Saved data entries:
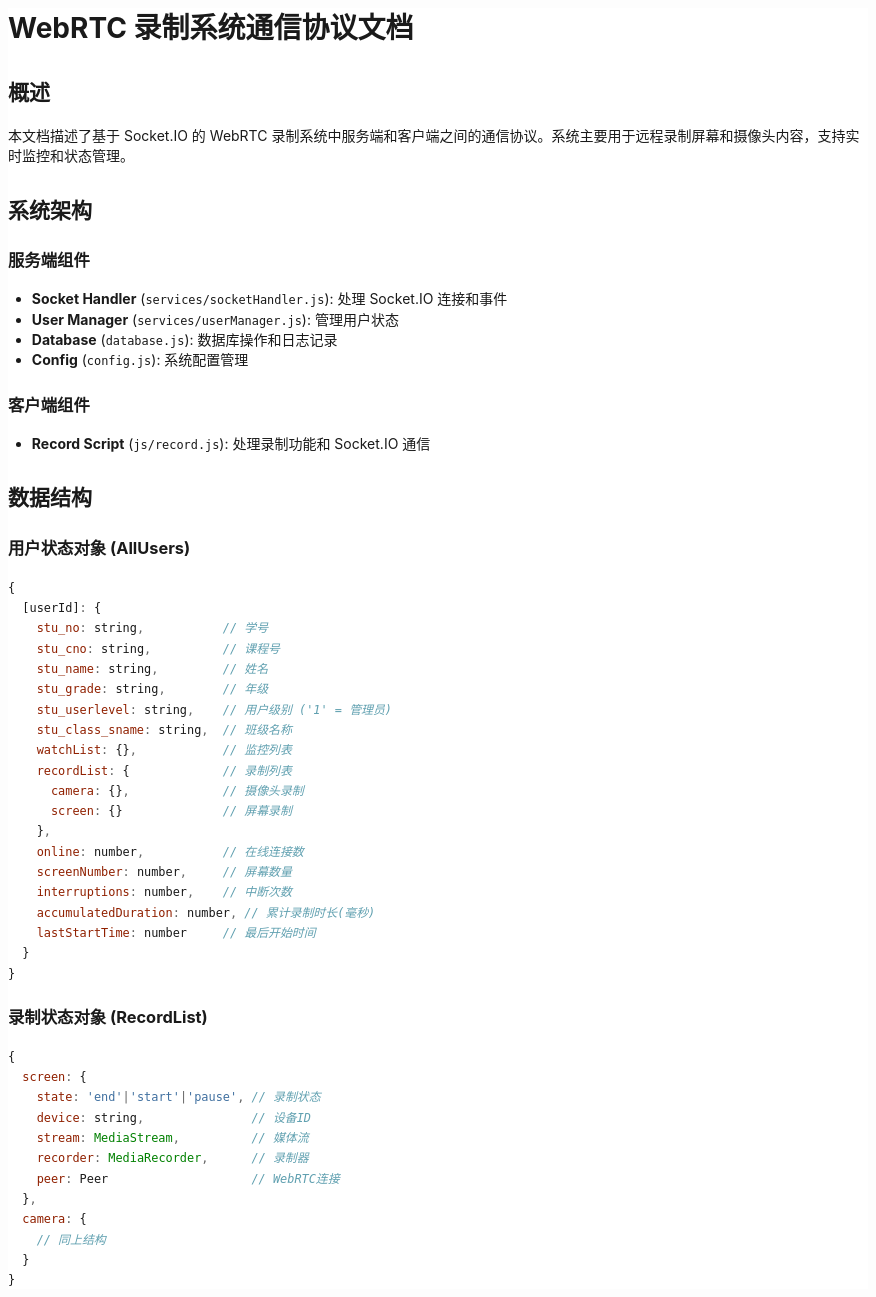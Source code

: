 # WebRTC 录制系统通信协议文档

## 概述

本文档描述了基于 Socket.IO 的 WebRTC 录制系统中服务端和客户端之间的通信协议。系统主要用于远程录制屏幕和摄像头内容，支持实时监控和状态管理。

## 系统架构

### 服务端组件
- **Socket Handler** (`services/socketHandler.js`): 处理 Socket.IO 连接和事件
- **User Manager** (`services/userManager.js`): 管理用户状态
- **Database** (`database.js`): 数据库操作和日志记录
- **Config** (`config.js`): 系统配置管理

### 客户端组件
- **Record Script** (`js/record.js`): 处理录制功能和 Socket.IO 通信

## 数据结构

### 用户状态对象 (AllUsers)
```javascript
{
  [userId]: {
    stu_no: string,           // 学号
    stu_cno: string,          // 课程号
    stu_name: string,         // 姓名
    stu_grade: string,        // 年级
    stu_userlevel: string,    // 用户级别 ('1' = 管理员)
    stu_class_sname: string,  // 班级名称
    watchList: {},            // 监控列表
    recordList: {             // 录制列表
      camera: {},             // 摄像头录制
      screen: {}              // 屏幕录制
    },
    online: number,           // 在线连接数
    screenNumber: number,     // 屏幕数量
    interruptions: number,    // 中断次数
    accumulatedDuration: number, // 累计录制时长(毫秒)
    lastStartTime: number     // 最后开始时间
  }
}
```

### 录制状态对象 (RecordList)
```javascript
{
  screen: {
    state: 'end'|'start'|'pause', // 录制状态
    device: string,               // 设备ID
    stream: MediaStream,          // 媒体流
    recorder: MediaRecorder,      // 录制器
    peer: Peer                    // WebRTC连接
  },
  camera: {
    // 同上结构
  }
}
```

PROBLEM DESCRIPTION: Your output should be the records above, duplicated exactly and picture-free.

OUTPUT:
Source code

: # WebRTC 录制系统通信协议文档

## 概述

本文档描述了基于 Socket.IO 的 WebRTC 录制系统中服务端和客户端之间的通信协议。系统主要用于远程录制屏幕和摄像头内容，支持实时监控和状态管理。

## 系统架构

### 服务端组件
- **Socket Handler** (`services/socketHandler.js`): 处理 Socket.IO 连接和事件
- **User Manager** (`services/userManager.js`): 管理用户状态
- **Database** (`database.js`): 数据库操作和日志记录
- **Config** (`config.js`): 系统配置管理

### 客户端组件
- **Record Script** (`js/record.js`): 处理录制功能和 Socket.IO 通信

## 数据结构

### 用户状态对象 (AllUsers)
```javascript
{
  [userId]: {
    stu_no: string,           // 学号
    stu_cno: string,          // 课程号
    stu_name: string,         // 姓名
    stu_grade: string,        // 年级
    stu_userlevel: string,    // 用户级别 ('1' = 管理员)
    stu_class_sname: string,  // 班级名称
    watchList: {},            // 监控列表
    recordList: {             // 录制列表
      camera: {},             // 摄像头录制
      screen: {}              // 屏幕录制
    },
    online: number,           // 在线连接数
    screenNumber: number,     // 屏幕数量
    interruptions: number,    // 中断次数
    accumulatedDuration: number, // 累计录制时长(毫秒)
    lastStartTime: number     // 最后开始时间
  }
}
```

### 录制状态对象 (RecordList)
```javascript
{
  screen: {
    state: 'end'|'start'|'pause', // 录制状态
    device: string,               // 设备ID
    stream: MediaStream,          // 媒体流
    recorder: MediaRecorder,      // 录制器
    peer: Peer                    // WebRTC连接
  },
  camera: {
    // 同上结构
  }
}
```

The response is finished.